現実世界で、日向=アカリはゆっくりと目を開けた。まぶたの裏に残る漆黒の残響が消えると、再び新鮮な空気が肺を満たす。瓦礫の上に散らばった鮮血は、もはや痛みの象徴ではなく、再生を告げる碑標のように胸に刻まれている。周囲にはかすかな風の囁きと、遠ざかる戦火の余韻がだけが残り、世界は不安定な均衡を取り戻していた。

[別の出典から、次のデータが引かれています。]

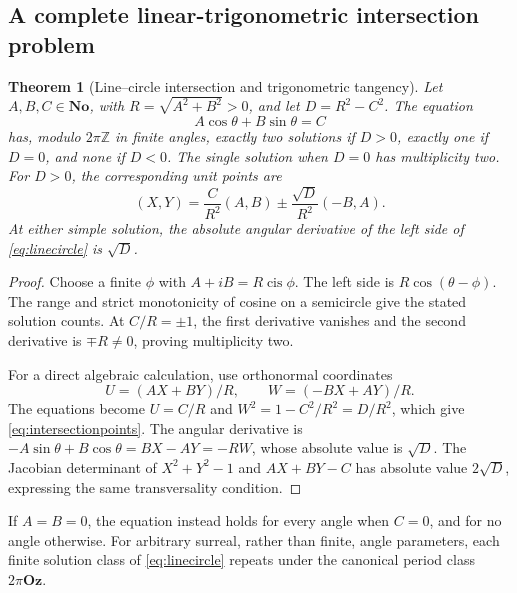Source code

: \documentclass[11pt,letterpaper]{article}
\newtheorem{theorem}{Theorem}[section]
\theoremstyle{definition}
\theoremstyle{remark}
\newcommand{\No}{\mathbf{No}}
\newcommand{\Oz}{\mathbf{Oz}}
\newcommand{\Z}{\mathbb Z}\newcommand{\N}{\mathbb N}
\newcommand{\cis}{\operatorname{cis}}
\numberwithin{equation}{section}
\begin{document}
\subsection{A complete linear-trigonometric intersection problem}
\begin{theorem}[Line--circle intersection and trigonometric tangency]\label{thm:linecircle}
Let $A,B,C\in\No$, with $R=\sqrt{A^2+B^2}>0$, and let $D=R^2-C^2$. The equation
\begin{equation}\label{eq:linecircle}
 A\cos\theta+B\sin\theta=C
\end{equation}
has, modulo $2\pi\Z$ in finite angles, exactly two solutions if $D>0$, exactly one if $D=0$, and none if $D<0$. The single solution when $D=0$ has multiplicity two. For $D>0$, the corresponding unit points are
\begin{equation}\label{eq:intersectionpoints}
 (X,Y)=\frac{C}{R^2}(A,B)
 \mathbin{\pm}\frac{\sqrt D}{R^2}(-B,A).
\end{equation}
At either simple solution, the absolute angular derivative of the left side of \eqref{eq:linecircle} is $\sqrt D$.
\end{theorem}
\begin{proof}
Choose a finite $\phi$ with $A+iB=R\cis\phi$. The left side is $R\cos(\theta-\phi)$. The range and strict monotonicity of cosine on a semicircle give the stated solution counts. At $C/R=\pm1$, the first derivative vanishes and the second derivative is $\mp R\ne0$, proving multiplicity two.

For a direct algebraic calculation, use orthonormal coordinates
\[
 U=(AX+BY)/R,\qquad W=(-BX+AY)/R.
\]
The equations become $U=C/R$ and $W^2=1-C^2/R^2=D/R^2$, which give \eqref{eq:intersectionpoints}. The angular derivative is $-A\sin\theta+B\cos\theta=BX-AY=-RW$, whose absolute value is $\sqrt D$. The Jacobian determinant of $X^2+Y^2-1$ and $AX+BY-C$ has absolute value $2\sqrt D$, expressing the same transversality condition.
\end{proof}
If $A=B=0$, the equation instead holds for every angle when $C=0$, and for no angle otherwise. For arbitrary surreal, rather than finite, angle parameters, each finite solution class of \eqref{eq:linecircle} repeats under the canonical period class $2\pi\Oz$.
\end{document}
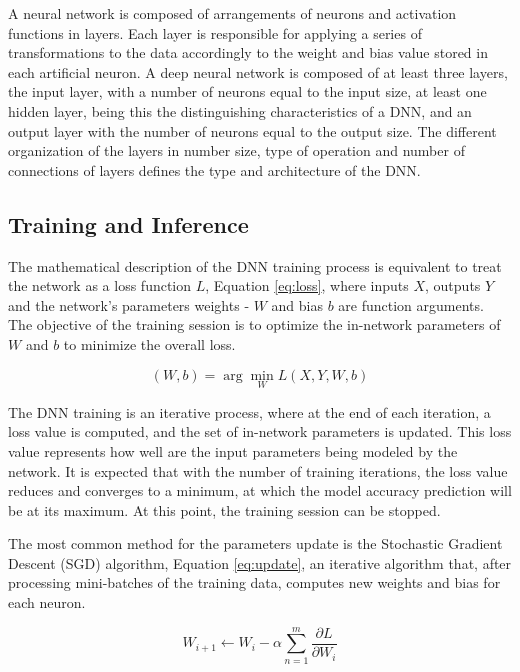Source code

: A neural network is composed of arrangements of neurons and activation functions in layers. Each layer is responsible for applying a series of transformations to the data accordingly to the weight and bias value stored in each artificial neuron. A deep neural network is composed of at least three layers, the input layer, with a number of neurons equal to the input size, at least one hidden layer, being this the distinguishing characteristics of a DNN, and an output layer with the number of neurons equal to the output size. The different organization of the layers in number size, type of operation and number of connections of layers defines the type and architecture of the DNN.

\subsection{Training and Inference}
The mathematical description of the  DNN training process is equivalent to treat the network as a loss function $L$, Equation \ref{eq:loss}, where inputs $X$, outputs $Y$ and the network's parameters weights - $W$ and bias $b$ are function arguments. The objective of the training session is to optimize the in-network parameters of $W$ and $b$ to minimize the overall loss.

\begin{equation}
    \label{eq:loss}
    (W,b) = \arg\min_{W} L(X,Y,W,b)
\end{equation}

The DNN training is an iterative process, where at the end of each iteration, a loss value is computed, and the set of in-network parameters is updated. This loss value represents how well are the input parameters being modeled by the network. It is expected that with the number of training iterations, the loss value reduces and converges to a minimum, at which the model accuracy prediction will be at its maximum. At this point, the training session can be stopped.

The most common method for the parameters update is the Stochastic Gradient Descent (SGD) algorithm, Equation \ref{eq:update}, an iterative algorithm that, after processing mini-batches of the training data, computes new weights and bias for each neuron. 

\begin{equation}
    \label{eq:update}
    W_{i+1} \xleftarrow{} W_i - \alpha \sum_{n=1}^{m}\frac{\partial L}{\partial W_i}
\end{equation}

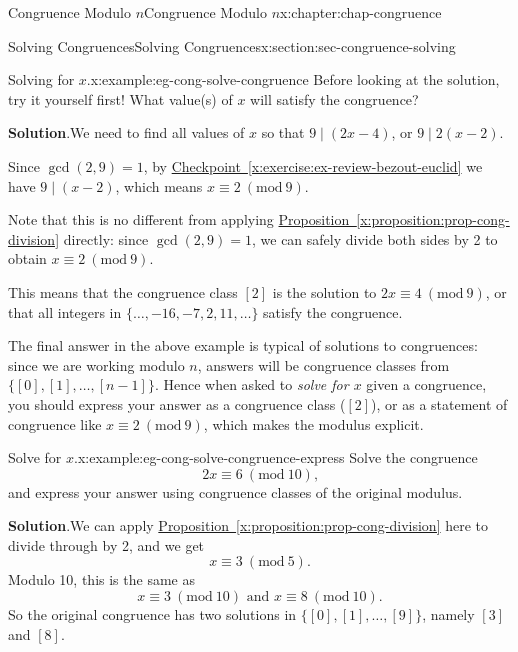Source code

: \documentclass[oneside,10pt,]{book}
\newcommand{\blocktitlefont}{\relax}
\newcommand{\xreffont}{\relax}
\numberwithin{equation}{section}
\newcommand{\Mod}[1]{\ \left(\mathrm{mod}\ #1\right)}
\begin{document}
\begin{chapterptx}{Congruence Modulo \(n\)}{}{Congruence Modulo \(n\)}{}{}{x:chapter:chap-congruence}
\begin{sectionptx}{Solving Congruences}{}{Solving Congruences}{}{}{x:section:sec-congruence-solving}
\begin{example}{Solving for \(x\).}{x:example:eg-cong-solve-congruence}
Before looking at the solution, try it yourself first! What value(s) of \(x\) will satisfy the congruence?%
\par\smallskip%
\noindent\textbf{\blocktitlefont Solution}.\hypertarget{g:solution:id468645}{}\quad{}We need to find all values of \(x\) so that \(9 \mid (2x - 4)\), or \(9 \mid 2(x-2)\).%
\par
Since \(\gcd(2,9) = 1\), by \hyperref[x:exercise:ex-review-bezout-euclid]{Checkpoint~{\xreffont\ref{x:exercise:ex-review-bezout-euclid}}} we have \(9 \mid (x-2)\), which means \(x \equiv 2 \Mod{9}\).%
\par
Note that this is no different from applying \hyperref[x:proposition:prop-cong-division]{Proposition~{\xreffont\ref{x:proposition:prop-cong-division}}} directly: since \(\gcd(2,9) = 1\), we can safely divide both sides by 2 to obtain \(x \equiv 2 \Mod{9}\).%
\par
This means that the congruence class \([2]\) is the solution to \(2x \equiv 4 \Mod{9}\), or that all integers in \(\{\ldots,-16,-7,2,11,\ldots\}\) satisfy the congruence.%
\end{example}
The final answer in the above example is typical of solutions to congruences: since we are working modulo \(n\), answers will be congruence classes from \(\{[0],[1],\ldots,[n-1]\}\). Hence when asked to \emph{solve for \(x\)} given a congruence, you should express your answer as a congruence class (\([2]\)), or as a statement of congruence like \(x \equiv 2 \Mod{9}\), which makes the modulus explicit.%
\begin{example}{Solve for \(x\).}{x:example:eg-cong-solve-congruence-express}%
Solve the congruence%
\begin{equation*}
2x \equiv 6 \Mod{10}\text{,}
\end{equation*}
and express your answer using congruence classes of the original modulus.%
\par\smallskip%
\noindent\textbf{\blocktitlefont Solution}.\hypertarget{g:solution:id469026}{}\quad{}We can apply \hyperref[x:proposition:prop-cong-division]{Proposition~{\xreffont\ref{x:proposition:prop-cong-division}}} here to divide through by 2, and we get%
\begin{equation*}
x \equiv 3 \Mod{5}\text{.}
\end{equation*}
Modulo 10, this is the same as%
\begin{equation*}
x \equiv 3 \Mod{10} \text{ and } x \equiv 8 \Mod{10}\text{.}
\end{equation*}
So the original congruence has two solutions in \(\{[0],[1],\ldots,[9]\}\), namely \([3]\) and \([8]\).%

\end{example}
\end{sectionptx}
\end{chapterptx}
\end{document}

ナギの声が、はるか彼方からそっと差し込む。「……おかえり、○○」――本名は未定のまま、その囁きを腑で確かめる。名前がなくとも、呼ばれる響きは僕の存在を肯定し、身体の隅々に沁み渡る。記憶と痛みの混沌が鎮まり、僕はただ“ここにいる”実感を胸に抱いた。
血と記憶の交錯が新たな自己を形づくる。スワンプマンの問い「同じ記憶=同一存在か?」は、いまや遠い思考実験に変わった。たとえ誰かの記憶を共有しようとも、その断片は僕の肉体と意識を通過し、新しい結晶として再構成される。疼きは痕跡となり、痛みは祝福の前奏へと昇華した。
アカリとして過ごした日常も、日向として戦った記憶も、すべて等しく僕の一部だ。名前はただの符号であり、中身を司るのは感覚と選択だと悟る。鎖であったラベルは、今や自由への道標となり、僕はその先へと歩みを進める勇気を得た。
身体を起こすと、瓦礫の隙間から新緑が芽吹いていることに気づく。廃墟の風景が、再生の息吹に満ちている。肉体と精神が再び統合される瞬間、僕の胸には確かな確信が宿った。存在とは、痛みと記憶とを経た“今”の意志であり、名前に依存しない自立した実存なのだ。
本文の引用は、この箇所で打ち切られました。